UNA LUCE IN UN MONDO DI TRUMP
Anno 2020, mica il 1970: puntuale e prevedibile come quei cinque giorni al mese (alert battutona), al lancio dell’ormai famigerata candela di Gwyneth Paltrow che “smells like my vagina” pensavamo fosse già seguito tutto quello che doveva seguire: titoli, dibattito sull’epocale emancipazione della donna, la mercificazione del santuario femminile, sold out in 24 ore, impennata del prezzo, da 58 a 400 euro per una candela che sa di una miscela di geranio, bergamotto, e «assoluti di cedro alla rosa damascena, con semi di ambretta» (cioè due repellenti per zanzara più una punta di checazzè, ma tant’è: “smells like my vagina”). Ma nessuno può mettere il dibattito in menopausa prima di aver letto ieri Maria Laura Rodotà su Repubblica e il suo elogio delle «candele sovversive. Lo sono davvero», soprattutto nei giorni in cui «il presidente degli Stati Uniti parlava a un raduno antiaborto» e «in Europa avanzavano partiti misogini» e «in Italia si discuteva ancora e sempre delle vallette di Sanremo».
UNA ICONA DEI NOSTRI ANNI VENTI
Ecco: mentre accadeva tutto questo Rodotà meditava il paginone sulla donna che ha acceso una luce in un mondo di Trump, che da giovane attrice «veniva liquidata come esponente del gattamortismo di alta gamma» e oggi viene «accusata da femministe più pure di aver creato “un’economia simbiotica della vagina”», mentre – in sintesi – dovremMo tutti esserle grati per aver liberato dalla vergogna, come decenni fa Eve Ensler (I Monologhi della vagina), l’organo femminile, dedicando ad esso con tanto di «sobria etichetta proto-Chanel» quello che «è forse il primo oggetto iconico dei nostri anni Venti».
ED È SUBITO «TEMPESTA CULTURALE»
Per questi meriti eccezionali – aver deviato per un attimo il dibattito globale – Paltrow meriterebbe una statua fra i monumenti alla rivoluzione femminista – «a debita distanza da Rosa Luxemburg ma vicina a Beyoncé» -, o tra quelli alle imprenditrici, «di sfottò in sfottò il suo sito vale ora 250 milioni di dollari» o alle artiste «surrealiste, pop femministe che lavorano col corpo; lei e il suo marketing si ispirano a tutte loro». Tutto grazie a una candela.
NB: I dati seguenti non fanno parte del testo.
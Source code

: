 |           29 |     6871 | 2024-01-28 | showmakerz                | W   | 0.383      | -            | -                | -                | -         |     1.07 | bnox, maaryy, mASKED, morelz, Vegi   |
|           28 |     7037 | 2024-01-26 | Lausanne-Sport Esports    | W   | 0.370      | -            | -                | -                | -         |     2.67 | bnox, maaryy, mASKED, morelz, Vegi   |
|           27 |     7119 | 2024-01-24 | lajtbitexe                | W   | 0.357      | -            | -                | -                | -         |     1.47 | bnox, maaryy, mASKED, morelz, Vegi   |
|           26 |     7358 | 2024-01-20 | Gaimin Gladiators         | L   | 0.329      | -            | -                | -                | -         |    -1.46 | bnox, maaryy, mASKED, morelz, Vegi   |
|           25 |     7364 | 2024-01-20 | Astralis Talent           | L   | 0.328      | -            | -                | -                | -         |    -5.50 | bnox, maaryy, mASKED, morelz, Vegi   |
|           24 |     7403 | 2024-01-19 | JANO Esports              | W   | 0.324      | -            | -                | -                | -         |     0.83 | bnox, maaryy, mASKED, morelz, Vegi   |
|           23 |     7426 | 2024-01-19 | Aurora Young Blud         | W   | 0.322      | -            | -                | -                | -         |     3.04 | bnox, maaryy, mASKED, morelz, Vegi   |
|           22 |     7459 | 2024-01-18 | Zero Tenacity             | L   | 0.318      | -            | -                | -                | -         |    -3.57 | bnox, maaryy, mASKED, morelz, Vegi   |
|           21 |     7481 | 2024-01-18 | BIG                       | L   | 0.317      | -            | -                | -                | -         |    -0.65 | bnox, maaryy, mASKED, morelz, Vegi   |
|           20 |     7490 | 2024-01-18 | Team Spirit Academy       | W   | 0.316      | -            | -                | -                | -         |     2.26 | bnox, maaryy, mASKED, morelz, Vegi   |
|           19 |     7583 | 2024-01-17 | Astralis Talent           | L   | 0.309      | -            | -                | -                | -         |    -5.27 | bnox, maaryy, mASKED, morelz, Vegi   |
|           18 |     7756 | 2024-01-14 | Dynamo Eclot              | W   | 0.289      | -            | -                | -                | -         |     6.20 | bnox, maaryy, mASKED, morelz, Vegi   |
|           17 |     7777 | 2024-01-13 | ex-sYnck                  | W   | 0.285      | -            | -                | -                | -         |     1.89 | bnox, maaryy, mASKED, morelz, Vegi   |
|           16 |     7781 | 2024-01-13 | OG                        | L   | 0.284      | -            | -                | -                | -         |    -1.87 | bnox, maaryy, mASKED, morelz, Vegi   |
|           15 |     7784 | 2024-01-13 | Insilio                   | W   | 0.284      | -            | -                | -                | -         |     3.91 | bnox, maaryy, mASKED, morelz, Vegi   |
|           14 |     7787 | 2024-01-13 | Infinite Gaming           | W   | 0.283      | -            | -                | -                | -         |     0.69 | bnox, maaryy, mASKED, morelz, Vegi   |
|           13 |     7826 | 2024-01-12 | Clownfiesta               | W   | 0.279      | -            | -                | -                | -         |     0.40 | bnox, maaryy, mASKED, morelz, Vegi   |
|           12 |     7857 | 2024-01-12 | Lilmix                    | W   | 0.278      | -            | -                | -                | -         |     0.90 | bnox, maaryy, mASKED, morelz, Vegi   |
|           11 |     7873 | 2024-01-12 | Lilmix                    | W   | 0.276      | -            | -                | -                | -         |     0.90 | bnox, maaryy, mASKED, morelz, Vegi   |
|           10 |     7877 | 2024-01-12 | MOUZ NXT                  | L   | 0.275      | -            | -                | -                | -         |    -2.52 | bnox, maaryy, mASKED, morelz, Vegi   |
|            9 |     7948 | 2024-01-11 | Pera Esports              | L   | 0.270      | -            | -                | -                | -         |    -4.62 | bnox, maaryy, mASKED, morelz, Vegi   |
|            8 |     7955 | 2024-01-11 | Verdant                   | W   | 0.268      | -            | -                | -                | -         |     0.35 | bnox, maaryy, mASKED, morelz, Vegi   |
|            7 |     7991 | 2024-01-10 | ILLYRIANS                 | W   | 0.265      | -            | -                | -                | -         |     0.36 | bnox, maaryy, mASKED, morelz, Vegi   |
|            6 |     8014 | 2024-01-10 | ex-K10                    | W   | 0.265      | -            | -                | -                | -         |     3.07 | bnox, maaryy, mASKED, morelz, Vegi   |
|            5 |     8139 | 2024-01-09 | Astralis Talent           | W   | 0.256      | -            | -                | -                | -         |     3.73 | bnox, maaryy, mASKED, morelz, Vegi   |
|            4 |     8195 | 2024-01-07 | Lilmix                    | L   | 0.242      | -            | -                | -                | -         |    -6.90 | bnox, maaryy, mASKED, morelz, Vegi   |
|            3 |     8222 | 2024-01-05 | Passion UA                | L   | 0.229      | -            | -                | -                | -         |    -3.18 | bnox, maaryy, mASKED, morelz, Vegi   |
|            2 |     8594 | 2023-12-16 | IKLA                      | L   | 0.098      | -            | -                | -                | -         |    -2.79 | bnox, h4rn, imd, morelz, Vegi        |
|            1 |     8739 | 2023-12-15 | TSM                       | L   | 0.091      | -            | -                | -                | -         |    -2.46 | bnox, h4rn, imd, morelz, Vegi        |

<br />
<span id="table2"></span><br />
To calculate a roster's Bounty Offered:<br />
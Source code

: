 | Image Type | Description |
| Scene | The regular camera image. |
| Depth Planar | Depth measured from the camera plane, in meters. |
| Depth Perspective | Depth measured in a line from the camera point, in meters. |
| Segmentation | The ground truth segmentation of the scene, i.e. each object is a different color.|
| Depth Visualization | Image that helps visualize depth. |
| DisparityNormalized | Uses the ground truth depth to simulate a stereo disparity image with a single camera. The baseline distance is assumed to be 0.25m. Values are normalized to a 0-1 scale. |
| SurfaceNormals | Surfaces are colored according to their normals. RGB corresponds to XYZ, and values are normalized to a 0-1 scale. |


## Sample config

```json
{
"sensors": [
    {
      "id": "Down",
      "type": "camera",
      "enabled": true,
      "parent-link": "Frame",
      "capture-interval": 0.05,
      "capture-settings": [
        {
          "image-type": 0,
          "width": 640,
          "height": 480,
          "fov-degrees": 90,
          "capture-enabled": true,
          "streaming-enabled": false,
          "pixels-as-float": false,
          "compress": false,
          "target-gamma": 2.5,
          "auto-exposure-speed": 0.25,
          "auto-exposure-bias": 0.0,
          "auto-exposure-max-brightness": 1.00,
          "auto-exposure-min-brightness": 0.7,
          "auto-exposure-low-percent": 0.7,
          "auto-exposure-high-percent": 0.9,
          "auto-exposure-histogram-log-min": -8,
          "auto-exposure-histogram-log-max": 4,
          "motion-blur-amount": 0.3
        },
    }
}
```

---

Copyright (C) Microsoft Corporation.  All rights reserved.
Che profuma di vagina. E a una militanza nel settore celebrazioni vaginali che Rodotà non manca di ricordare: già nel 2018, arringando gli studenti della Harvard Business School, Paltrow aveva assicurato che quando si parla di vagina «si crea una tempesta culturale» e per chiarire il concetto aveva urlato con le mani a megafono “Vagina! Vagina”.
LA VAGINA IN NAFTALINA
Yuhu, dimenticate le campagne per chiamarla in modo più inclusivamente aggiornato “front hole”, le polemiche sulla copertina sessista di Charlie Hebdo (megavagina come porta di calcio per la Coppa del mondo femminile), i pussyhat antitrumpiani, gli anasyromai contro il patriarcato (dimenticate perfino i Cattivi Propositi scritti a suo tempo da Rodotà su Gwyneth Paltrow e le DE, Donne Eteree, che fanno sentire grasse, poco curate, inquinanti, ineleganti tutte le altre). La notizia è che la rivoluzione del 2020 consiste nel ritorno alle premesse della vagina in naftalina da cui partivano le femministe negli anni Settanta: qualcosa “trattato finora come oggetto di vergogna” e in attesa di liberazione.
SEMBRA UNA BARZELLETTA
E fa niente se si tratta alla fine di un moccolo che profuma di vasi della nonna sul balcone, sono i nostri anni Venti, non è più il momento di rigettare «il gusto del politicamente scorretto» che «può diventare una pericolosa, e costrittiva, forma di conformismo» (copy Rodotà all’epoca della difesa di Dominique Strauss-Kahn da parte della sua amante) ma di tornare al «cimelio»: così è già stata ribattezzata la candela sovversiva di Paltrow. Che ricorda tanto un altro cimelio dei nostri anni Dieci pubblicato da Repubblica: la famigerata barzelletta sul “lato B” della mela, l’ha raccontata Silvio Berlusconi a Palazzo Grazioli nell’aprile 2011 e ha per protagonisti un impiegato dell’ufficio brevetti e un contadino che ha inventato un prodotto inimitabile: una mela dal sapore speciale? Quale? Quello di quella cosa lì che, crollasse Trump, l’Europa, Sanremo o Repubblica, sono secoli che va di moda.